Normally, a large pharmaceutical company like Pfizer would find new drug targets — any sort of molecule whose action a drug can block to treat a disease — by reading the literature and going to scientific conferences, Mobley said. If a lab reports that a certain chemical may play a part in a specific disease — or interact with a known drug target for that disease — it is added to a list. After a while, of course, the list becomes very long.

“I’m not going to just start on them alphabetically and go down the list,” Mobley said.

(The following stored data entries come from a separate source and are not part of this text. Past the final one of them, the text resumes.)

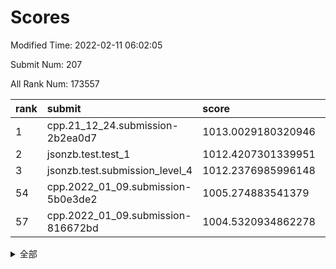# Scores

Modified Time: 2022-02-11 06:02:05

Submit Num: 207

All Rank Num: 173557

| rank |               submit               |       score        |       sigma        | pk_num |
| :--- | :--------------------------------- | :----------------- | :----------------- | :----- |
| 1    | cpp.21_12_24.submission-2b2ea0d7   | 1013.0029180320946 | 0.7897174053383375 | 3353   |
| 2    | jsonzb.test.test_1                 | 1012.4207301339951 | 0.7919117992847807 | 3352   |
| 3    | jsonzb.test.submission_level_4     | 1012.2376985996148 | 0.7929715895822194 | 3354   |
| 54   | cpp.2022_01_09.submission-5b0e3de2 | 1005.274883541379  | 0.7149289949210353 | 3357   |
| 57   | cpp.2022_01_09.submission-816672bd | 1004.5320934862278 | 0.7121863748361328 | 3352   |


<details>
<summary>全部</summary>

| rank |                 submit                 |       score        |       sigma        | pk_num |
| :--- | :------------------------------------- | :----------------- | :----------------- | :----- |
| 1    | cpp.21_12_24.submission-2b2ea0d7       | 1013.0029180320946 | 0.7897174053383375 | 3353   |
| 2    | jsonzb.test.test_1                     | 1012.4207301339951 | 0.7919117992847807 | 3352   |
| 3    | jsonzb.test.submission_level_4         | 1012.2376985996148 | 0.7929715895822194 | 3354   |
| 4    | gobigger.level_3.submission_level_3_10 | 1012.0180814150624 | 0.7859058670536784 | 3354   |
| 5    | gobigger.level_3.submission_level_3_36 | 1011.2596119024222 | 0.7633107649775914 | 3355   |
| 6    | gobigger.level_3.submission_level_3_22 | 1011.2564656138525 | 0.7658004415260609 | 3352   |
| 7    | gobigger.level_3.submission_level_3_28 | 1011.2562968953943 | 0.7884832151006897 | 3355   |
| 8    | gobigger.level_3.submission_level_3_46 | 1011.0672714189504 | 0.7692622476364129 | 3354   |
| 9    | gobigger.level_3.submission_level_3_31 | 1010.8934537310063 | 0.7484805922512152 | 3351   |
| 10   | gobigger.level_3.submission_level_3_13 | 1010.865258079625  | 0.7431290064293077 | 3351   |
| 11   | gobigger.level_3.submission_level_3_45 | 1010.8398608621286 | 0.7697314745689161 | 3354   |
| 12   | gobigger.level_3.submission_level_3_23 | 1010.7960503335454 | 0.78058002827798   | 3352   |
| 13   | gobigger.level_3.submission_level_3_1  | 1010.7637345258778 | 0.7925919328762955 | 3355   |
| 14   | gobigger.level_3.submission_level_3_5  | 1010.6732701563188 | 0.7570314162598061 | 3357   |
| 15   | gobigger.level_3.submission_level_3_16 | 1010.6141603669021 | 0.7565710133337032 | 3357   |
| 16   | gobigger.level_3.submission_level_3_48 | 1010.5644257068191 | 0.7563103002268516 | 3354   |
| 17   | gobigger.level_3.submission_level_3_42 | 1010.5517175831104 | 0.773928322030123  | 3357   |
| 18   | gobigger.level_3.submission_level_3_40 | 1010.5503818219549 | 0.7567999074072916 | 3354   |
| 19   | gobigger.level_3.submission_level_3_41 | 1010.5284442246598 | 0.7577811780140499 | 3355   |
| 20   | gobigger.level_3.submission_level_3_9  | 1010.3755130447706 | 0.7394028918636686 | 3353   |
| 21   | gobigger.level_3.submission_level_3_29 | 1010.3386054851482 | 0.7574744417255417 | 3352   |
| 22   | gobigger.level_3.submission_level_3_20 | 1010.2724649076576 | 0.7907241531189388 | 3358   |
| 23   | gobigger.level_3.submission_level_3_34 | 1010.2413801481866 | 0.7604055992759383 | 3352   |
| 24   | gobigger.level_3.submission_level_3_27 | 1010.1252349988981 | 0.7611039067029286 | 3355   |
| 25   | gobigger.level_3.submission_level_3_32 | 1010.1057917963841 | 0.7693237833404811 | 3351   |
| 26   | gobigger.level_3.submission_level_3_43 | 1010.0988090278352 | 0.762745512662162  | 3357   |
| 27   | gobigger.level_3.submission_level_3_11 | 1010.0766397379501 | 0.7632572620752136 | 3357   |
| 28   | gobigger.level_3.submission_level_3_17 | 1010.0596606988099 | 0.7634203939082805 | 3355   |
| 29   | gobigger.level_3.submission_level_3_19 | 1009.949490454341  | 0.7511986896421265 | 3356   |
| 30   | gobigger.level_3.submission_level_3_14 | 1009.8819538455905 | 0.7536802817553403 | 3354   |
| 31   | gobigger.level_3.submission_level_3_37 | 1009.8497835111058 | 0.7446414080717213 | 3351   |
| 32   | gobigger.level_3.submission_level_3_18 | 1009.7895989222794 | 0.7683466197401252 | 3352   |
| 33   | gobigger.level_3.submission_level_3_6  | 1009.7519172870614 | 0.7662730056066158 | 3357   |
| 34   | gobigger.level_3.submission_level_3_49 | 1009.6558891554367 | 0.7387401664623257 | 3355   |
| 35   | gobigger.level_3.submission_level_3_8  | 1009.6248256889056 | 0.7547657034382278 | 3350   |
| 36   | gobigger.level_3.submission_level_3_15 | 1009.5868330065331 | 0.7627266667050402 | 3358   |
| 37   | gobigger.level_3.submission_level_3_4  | 1009.5427430546389 | 0.7718753278757213 | 3357   |
| 38   | gobigger.level_3.submission_level_3_39 | 1009.5316877102898 | 0.7554441414747592 | 3352   |
| 39   | gobigger.level_3.submission_level_3_25 | 1009.5228889673111 | 0.7482710624735776 | 3350   |
| 40   | gobigger.level_3.submission_level_3_2  | 1009.4935440669694 | 0.7471359332589715 | 3355   |
| 41   | gobigger.level_3.submission_level_3_47 | 1009.4918555252103 | 0.7581478165120766 | 3351   |
| 42   | gobigger.level_3.submission_level_3_33 | 1009.4425436480004 | 0.7653517610837668 | 3349   |
| 43   | gobigger.level_3.submission_level_3_38 | 1009.4005966566975 | 0.7581785370428508 | 3356   |
| 44   | gobigger.level_3.submission_level_3_3  | 1009.396866656701  | 0.740676093242191  | 3355   |
| 45   | gobigger.level_3.submission_level_3_7  | 1009.3137883140881 | 0.7586943784761595 | 3355   |
| 46   | gobigger.level_3.submission_level_3_21 | 1009.2871061779889 | 0.7593392941856775 | 3355   |
| 47   | gobigger.level_3.submission_level_3_12 | 1009.148773207482  | 0.7358060047944148 | 3350   |
| 48   | gobigger.level_3.submission_level_3_0  | 1009.0557646090482 | 0.7502569208196844 | 3353   |
| 49   | gobigger.level_3.submission_level_3_26 | 1009.0474904780846 | 0.7486022680419522 | 3351   |
| 50   | gobigger.level_3.submission_level_3_24 | 1008.8225855900345 | 0.7398088028115689 | 3352   |
| 51   | gobigger.level_3.submission_level_3_44 | 1008.7876208879    | 0.7361836150434488 | 3351   |
| 52   | gobigger.level_3.submission_level_3_35 | 1008.7083435616548 | 0.7496764413599681 | 3347   |
| 53   | gobigger.level_3.submission_level_3_30 | 1008.2775708165358 | 0.7347085718305149 | 3352   |
| 54   | cpp.2022_01_09.submission-5b0e3de2     | 1005.274883541379  | 0.7149289949210353 | 3357   |
| 55   | gobigger.level_1.submission_level_1_10 | 1004.5658392813591 | 0.7151940618449938 | 3352   |
| 56   | gobigger.level_1.submission_level_1_20 | 1004.5411803982067 | 0.7254254230582915 | 3359   |
| 57   | cpp.2022_01_09.submission-816672bd     | 1004.5320934862278 | 0.7121863748361328 | 3352   |
| 58   | gobigger.level_1.submission_level_1_47 | 1004.5094778578    | 0.7107247724641124 | 3351   |
| 59   | gobigger.level_1.submission_level_1_21 | 1004.4892656569613 | 0.7107919507177991 | 3353   |
| 60   | gobigger.level_1.submission_level_1_26 | 1004.3704324637006 | 0.7224193852052375 | 3352   |
| 61   | gobigger.level_1.submission_level_1_15 | 1004.3666026587397 | 0.7236726376945438 | 3351   |
| 62   | gobigger.level_1.submission_level_1_36 | 1004.152898870615  | 0.7066697898122177 | 3356   |
| 63   | gobigger.level_1.submission_level_1_42 | 1004.0785829192291 | 0.7154562893775289 | 3356   |
| 64   | gobigger.level_1.submission_level_1_39 | 1003.9238107325192 | 0.7182731631277893 | 3354   |
| 65   | gobigger.level_1.submission_level_1_2  | 1003.8733362790297 | 0.713797730277346  | 3352   |
| 66   | gobigger.level_1.submission_level_1_31 | 1003.717788771126  | 0.7072810169465105 | 3354   |
| 67   | gobigger.level_1.submission_level_1_34 | 1003.6744045614207 | 0.7232905476215385 | 3354   |
| 68   | gobigger.level_1.submission_level_1_30 | 1003.5886516945802 | 0.7260274798952613 | 3351   |
| 69   | gobigger.level_1.submission_level_1_35 | 1003.4732276006087 | 0.7233712760222802 | 3352   |
| 70   | gobigger.level_1.submission_level_1_4  | 1003.4540564281297 | 0.7147522185947193 | 3354   |
| 71   | gobigger.level_1.submission_level_1_27 | 1003.4509536472679 | 0.7221601820879615 | 3353   |
| 72   | gobigger.level_1.submission_level_1_46 | 1003.4020833430784 | 0.7171697931257383 | 3356   |
| 73   | gobigger.level_1.submission_level_1_14 | 1003.3406669829267 | 0.7067467214438464 | 3356   |
| 74   | gobigger.level_1.submission_level_1_0  | 1003.3125278551024 | 0.716700308079381  | 3352   |
| 75   | gobigger.level_1.submission_level_1_37 | 1003.2975965840207 | 0.7175819043664476 | 3350   |
| 76   | gobigger.level_1.submission_level_1_48 | 1003.2858166143177 | 0.7247022602130002 | 3351   |
| 77   | gobigger.level_1.submission_level_1_5  | 1003.2441806839357 | 0.7138366219152374 | 3355   |
| 78   | gobigger.level_1.submission_level_1_23 | 1003.1983425389242 | 0.710478414892011  | 3355   |
| 79   | gobigger.level_1.submission_level_1_32 | 1003.1657877551934 | 0.7112956955640065 | 3358   |
| 80   | gobigger.level_1.submission_level_1_9  | 1003.1594058144502 | 0.7180656996067913 | 3350   |
| 81   | gobigger.level_1.submission_level_1_29 | 1003.1406953499716 | 0.7146243035250534 | 3355   |
| 82   | gobigger.level_1.submission_level_1_13 | 1003.0994496723317 | 0.7167476326478285 | 3350   |
| 83   | gobigger.level_1.submission_level_1_3  | 1003.0768375612155 | 0.7189949183714863 | 3347   |
| 84   | gobigger.level_1.submission_level_1_33 | 1003.0667027034831 | 0.7123964226008356 | 3357   |
| 85   | gobigger.level_1.submission_level_1_43 | 1003.0533721033015 | 0.725550105248148  | 3353   |
| 86   | gobigger.level_1.submission_level_1_6  | 1003.0449225285255 | 0.7128764372444294 | 3353   |
| 87   | gobigger.level_1.submission_level_1_44 | 1003.0132882062326 | 0.7204736165566271 | 3355   |
| 88   | gobigger.level_1.submission_level_1_28 | 1002.9775723237499 | 0.722165200729784  | 3359   |
| 89   | gobigger.level_1.submission_level_1_16 | 1002.9106508718997 | 0.7139354258093803 | 3359   |
| 90   | gobigger.level_1.submission_level_1_40 | 1002.9051699389987 | 0.7204157898340546 | 3353   |
| 91   | gobigger.level_1.submission_level_1_45 | 1002.8668423740464 | 0.7255074316393426 | 3350   |
| 92   | gobigger.level_1.submission_level_1_41 | 1002.8474528797698 | 0.7143723251769768 | 3355   |
| 93   | gobigger.level_1.submission_level_1_38 | 1002.8397210629144 | 0.7136740715944893 | 3353   |
| 94   | gobigger.level_1.submission_level_1_24 | 1002.8235048021534 | 0.71015628979593   | 3357   |
| 95   | gobigger.level_1.submission_level_1_11 | 1002.7961561705719 | 0.7097656750752621 | 3356   |
| 96   | gobigger.level_1.submission_level_1_1  | 1002.5918350089066 | 0.7125500924044519 | 3353   |
| 97   | gobigger.level_1.submission_level_1_17 | 1002.5875438823468 | 0.7097528748321954 | 3355   |
| 98   | gobigger.level_1.submission_level_1_8  | 1002.5384555208514 | 0.7197558298958826 | 3356   |
| 99   | gobigger.level_1.submission_level_1_12 | 1002.4933999554764 | 0.7108675673003697 | 3354   |
| 100  | gobigger.level_1.submission_level_1_22 | 1002.4928010931966 | 0.7266955527457597 | 3354   |
| 101  | gobigger.level_1.submission_level_1_25 | 1002.327503600057  | 0.7138310638526967 | 3357   |
| 102  | gobigger.level_1.submission_level_1_7  | 1002.2833273946804 | 0.7124538126404188 | 3359   |
| 103  | gobigger.level_1.submission_level_1_18 | 1002.1062102822218 | 0.7194956569311565 | 3352   |
| 104  | gobigger.level_1.submission_level_1_49 | 1001.9906694253799 | 0.713308459314282  | 3353   |
| 105  | gobigger.level_1.submission_level_1_19 | 1001.5727114219003 | 0.7071564584586203 | 3351   |
| 106  | gobigger.random.submission_random_48   | 997.1436251000591  | 0.7106083387447465 | 3355   |
| 107  | gobigger.random.submission_random_23   | 997.0354896746068  | 0.6989596347124524 | 3352   |
| 108  | gobigger.random.submission_random_6    | 996.9947937947923  | 0.72092994635368   | 3353   |
| 109  | gobigger.random.submission_random_16   | 996.9861267709783  | 0.7062611729507136 | 3353   |
| 110  | gobigger.random.submission_random_26   | 996.6635801761739  | 0.7084885016650605 | 3355   |
| 111  | gobigger.random.submission_random_31   | 996.5124945510503  | 0.719528235315658  | 3357   |
| 112  | gobigger.random.submission_random_30   | 996.4936689954468  | 0.7132548123024568 | 3353   |
| 113  | gobigger.random.submission_random_36   | 996.4710146020792  | 0.7155513425725532 | 3354   |
| 114  | gobigger.random.submission_random_29   | 996.4113737373585  | 0.7034110411904754 | 3355   |
| 115  | gobigger.random.submission_random_7    | 996.3894693039107  | 0.7077482324288955 | 3353   |
| 116  | gobigger.random.submission_random_35   | 996.3893447219406  | 0.7058974397316796 | 3356   |
| 117  | gobigger.random.submission_random_2    | 996.3833878611566  | 0.7116895763633565 | 3351   |
| 118  | gobigger.random.submission_random_21   | 996.3055410002039  | 0.707073583064051  | 3352   |
| 119  | gobigger.random.submission_random_25   | 996.2825664991021  | 0.7117558247993745 | 3353   |
| 120  | gobigger.random.submission_random_40   | 996.2809437727218  | 0.7014910923142627 | 3348   |
| 121  | gobigger.random.submission_random_42   | 996.2722705345951  | 0.7151171070590486 | 3359   |
| 122  | gobigger.random.submission_random_24   | 996.2428279700061  | 0.7216177749079928 | 3354   |
| 123  | gobigger.random.submission_random_28   | 996.0827730317149  | 0.6990557976957242 | 3351   |
| 124  | gobigger.random.submission_random_10   | 996.0621799524016  | 0.7055811288032009 | 3357   |
| 125  | gobigger.random.submission_random_32   | 996.0571399295308  | 0.7014334441146557 | 3354   |
| 126  | gobigger.random.submission_random_18   | 996.0086396262466  | 0.721540285397377  | 3356   |
| 127  | gobigger.random.submission_random_27   | 995.9028079303799  | 0.7078277672913906 | 3353   |
| 128  | gobigger.random.submission_random_12   | 995.9011766628796  | 0.7102920918980985 | 3351   |
| 129  | gobigger.random.submission_random_33   | 995.8947729995998  | 0.7052431555669629 | 3351   |
| 130  | gobigger.random.submission_random_14   | 995.8440910715345  | 0.7221536053593406 | 3356   |
| 131  | gobigger.random.submission_random_22   | 995.8413206637432  | 0.7120396329827894 | 3358   |
| 132  | gobigger.random.submission_random_38   | 995.8170056074943  | 0.7154412979947525 | 3357   |
| 133  | gobigger.random.submission_random_13   | 995.771938759254   | 0.7101792203943448 | 3355   |
| 134  | gobigger.random.submission_random_45   | 995.7655845720365  | 0.7041291040937375 | 3353   |
| 135  | gobigger.random.submission_random_46   | 995.662330811933   | 0.706253313568095  | 3354   |
| 136  | gobigger.random.submission_random_47   | 995.6420362295864  | 0.7066578648757209 | 3354   |
| 137  | gobigger.random.submission_random_4    | 995.6400641244956  | 0.7212412918622296 | 3352   |
| 138  | gobigger.random.submission_random_39   | 995.6192214407636  | 0.7157200097766573 | 3353   |
| 139  | gobigger.random.submission_random_0    | 995.598723852601   | 0.7070183218263406 | 3356   |
| 140  | gobigger.random.submission_random_8    | 995.5838581713654  | 0.7134725465512994 | 3351   |
| 141  | gobigger.random.submission_random_5    | 995.5350812462026  | 0.7051084854965844 | 3350   |
| 142  | gobigger.random.submission_random_1    | 995.5229050145576  | 0.7249635190211117 | 3352   |
| 143  | gobigger.random.submission_random_3    | 995.4435314086347  | 0.7092244696146605 | 3351   |
| 144  | gobigger.random.submission_random_43   | 995.3895563344408  | 0.7132071506216587 | 3350   |
| 145  | gobigger.random.submission_random_20   | 995.2559232138102  | 0.7064787711516847 | 3350   |
| 146  | gobigger.random.submission_random_44   | 995.2000988929904  | 0.7196985185002909 | 3352   |
| 147  | gobigger.random.submission_random_34   | 995.1048197306878  | 0.7107343804845949 | 3360   |
| 148  | gobigger.random.submission_random_49   | 995.0868018249176  | 0.7143626237991305 | 3352   |
| 149  | gobigger.random.submission_random_19   | 995.0745650874863  | 0.7051601952195029 | 3353   |
| 150  | gobigger.random.submission_random_17   | 995.0670759926304  | 0.7037792605236659 | 3355   |
| 151  | gobigger.random.submission_random_15   | 994.8832141328843  | 0.7109962306011599 | 3351   |
| 152  | gobigger.random.submission_random_11   | 994.8752232031902  | 0.724619520078103  | 3353   |
| 153  | gobigger.random.submission_random_9    | 994.6448643460338  | 0.7189434981428058 | 3352   |
| 154  | gobigger.random.submission_random_37   | 994.4368538796297  | 0.7136673035556793 | 3352   |
| 155  | gobigger.random.submission_random_41   | 994.4008356259278  | 0.7123866806511947 | 3356   |
| 156  | gobigger.level_2.submission_level_2_2  | 993.790649978982   | 0.7286785025059861 | 3350   |
| 157  | gobigger.level_2.submission_level_2_31 | 993.5033476694185  | 0.7274610611957468 | 3354   |
| 158  | gobigger.level_2.submission_level_2_21 | 993.3483608791037  | 0.7317940200758833 | 3355   |
| 159  | gobigger.level_2.submission_level_2_13 | 993.2763701082669  | 0.7286724381238727 | 3355   |
| 160  | gobigger.level_2.submission_level_2_22 | 993.2547111115341  | 0.7364697809897757 | 3359   |
| 161  | gobigger.level_2.submission_level_2_8  | 992.9085430401112  | 0.7422246832169455 | 3349   |
| 162  | gobigger.level_2.submission_level_2_43 | 992.9059156836131  | 0.7317051652507541 | 3354   |
| 163  | gobigger.level_2.submission_level_2_27 | 992.8660339560192  | 0.7453625597675895 | 3349   |
| 164  | gobigger.level_2.submission_level_2_24 | 992.7101807295913  | 0.7421287682361959 | 3354   |
| 165  | gobigger.level_2.submission_level_2_20 | 992.6809257957586  | 0.7246231366692599 | 3353   |
| 166  | gobigger.level_2.submission_level_2_6  | 992.6639947101609  | 0.7412473597412177 | 3352   |
| 167  | gobigger.level_2.submission_level_2_42 | 992.6156388890577  | 0.7492990159417585 | 3354   |
| 168  | gobigger.level_2.submission_level_2_48 | 992.6097007883889  | 0.7370713267874432 | 3357   |
| 169  | gobigger.level_2.submission_level_2_19 | 992.598315002659   | 0.7703422996009736 | 3358   |
| 170  | gobigger.level_2.submission_level_2_9  | 992.5848192136315  | 0.7481004009164889 | 3350   |
| 171  | gobigger.level_2.submission_level_2_35 | 992.5810406102701  | 0.7383143606058387 | 3357   |
| 172  | gobigger.level_2.submission_level_2_49 | 992.5414048922548  | 0.7395777186623508 | 3358   |
| 173  | gobigger.level_2.submission_level_2_30 | 992.5362204719424  | 0.7515360494356962 | 3355   |
| 174  | gobigger.level_2.submission_level_2_17 | 992.4985215916074  | 0.7359636818690402 | 3357   |
| 175  | gobigger.level_2.submission_level_2_14 | 992.4832546947808  | 0.7401336445505218 | 3354   |
| 176  | gobigger.level_2.submission_level_2_15 | 992.4550721697583  | 0.7514048357168626 | 3354   |
| 177  | gobigger.level_2.submission_level_2_45 | 992.3841927249821  | 0.7423782059755009 | 3354   |
| 178  | gobigger.level_2.submission_level_2_39 | 992.2608905202065  | 0.7365339516747859 | 3353   |
| 179  | gobigger.level_2.submission_level_2_44 | 992.2597427746205  | 0.7501032553471241 | 3355   |
| 180  | gobigger.level_2.submission_level_2_11 | 992.19131356301    | 0.7388996909018887 | 3350   |
| 181  | gobigger.level_2.submission_level_2_47 | 992.1126224903068  | 0.7449914140273798 | 3359   |
| 182  | gobigger.level_2.submission_level_2_32 | 992.1024295314465  | 0.7618679371932365 | 3351   |
| 183  | gobigger.level_2.submission_level_2_10 | 992.0899479994007  | 0.7573921186880938 | 3359   |
| 184  | gobigger.level_2.submission_level_2_23 | 992.067042583999   | 0.741954265848073  | 3357   |
| 185  | gobigger.level_2.submission_level_2_25 | 992.001362429951   | 0.7801179797985717 | 3357   |
| 186  | gobigger.level_2.submission_level_2_1  | 991.9234287308788  | 0.7369397895086287 | 3353   |
| 187  | gobigger.level_2.submission_level_2_18 | 991.8650314158868  | 0.7491640676000076 | 3354   |
| 188  | gobigger.level_2.submission_level_2_38 | 991.8376738985681  | 0.7340280997694549 | 3356   |
| 189  | gobigger.level_2.submission_level_2_12 | 991.7958677075462  | 0.7525598601589809 | 3350   |
| 190  | gobigger.level_2.submission_level_2_4  | 991.7955737709636  | 0.7524342071363019 | 3352   |
| 191  | gobigger.level_2.submission_level_2_37 | 991.7478779162208  | 0.7467317080090716 | 3351   |
| 192  | gobigger.level_2.submission_level_2_36 | 991.686566417948   | 0.7412653319364317 | 3349   |
| 193  | gobigger.level_2.submission_level_2_0  | 991.605297875016   | 0.7496449303309818 | 3354   |
| 194  | gobigger.level_2.submission_level_2_3  | 991.4187055675571  | 0.7556900927473507 | 3352   |
| 195  | gobigger.level_2.submission_level_2_46 | 991.3902487523933  | 0.7338990605481028 | 3355   |
| 196  | gobigger.level_2.submission_level_2_5  | 991.3536837681454  | 0.762367338615043  | 3349   |
| 197  | gobigger.level_2.submission_level_2_41 | 991.3264779677908  | 0.7556036188645479 | 3355   |
| 198  | gobigger.level_2.submission_level_2_33 | 991.2828270605322  | 0.7654490584504898 | 3351   |
| 199  | gobigger.level_2.submission_level_2_34 | 991.2629172610083  | 0.7845606521612857 | 3356   |
| 200  | gobigger.level_2.submission_level_2_29 | 991.221211790721   | 0.7560421868884336 | 3354   |
| 201  | gobigger.level_2.submission_level_2_28 | 991.1331270990337  | 0.7539457313600427 | 3355   |
| 202  | gobigger.level_2.submission_level_2_40 | 991.1304293034954  | 0.7566437865019036 | 3359   |
| 203  | gobigger.level_2.submission_level_2_7  | 990.8960278933961  | 0.7498136094639286 | 3356   |
| 204  | gobigger.level_2.submission_level_2_26 | 990.5028358003752  | 0.7614129660390738 | 3354   |
| 205  | gobigger.level_2.submission_level_2_16 | 989.8863595205379  | 0.7655162329385741 | 3353   |
| 206  | gobigger.none.submission_none_0        | 978.2399071434908  | 1.222746974406349  | 3356   |
| 207  | gobigger.none.submission_none_1        | 977.9981684155733  | 1.226688076188104  | 3358   |

</details>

Instead, Mobley chose targets that were highly expressed in RA but not in TB. By considering TB, he was able to give higher priority to targets he believed would be more effective, targets which he might otherwise not have looked at immediately. Mobley has narrowed the list down to about a dozen targets, including tumor necrosis factor, the molecule blocked by the current RA drug Enbrel. He has recently proposed one of these targets for the development of a new drug.

Mobley doesn’t believe other pharmaceutical companies are using methods like his, but he thinks they will in the future.

He also thinks the causative effect of tuberculosis-resistance may extend to all autoimmune diseases. Of the variety of mutations that help an individual survive tuberculosis, different combinations may lead to susceptibilities to different diseases. “I think it’s a shuffling of the cards as to which autoimmune disease that you potentially suffer from,” he said.

Mobley’s next project might involve another unlikely connection: patients with schizophrenia don’t get RA.

“But that’s the kind of thing that I like to look for,” Mobley said. “What doesn’t make sense, what doesn’t quite fit.”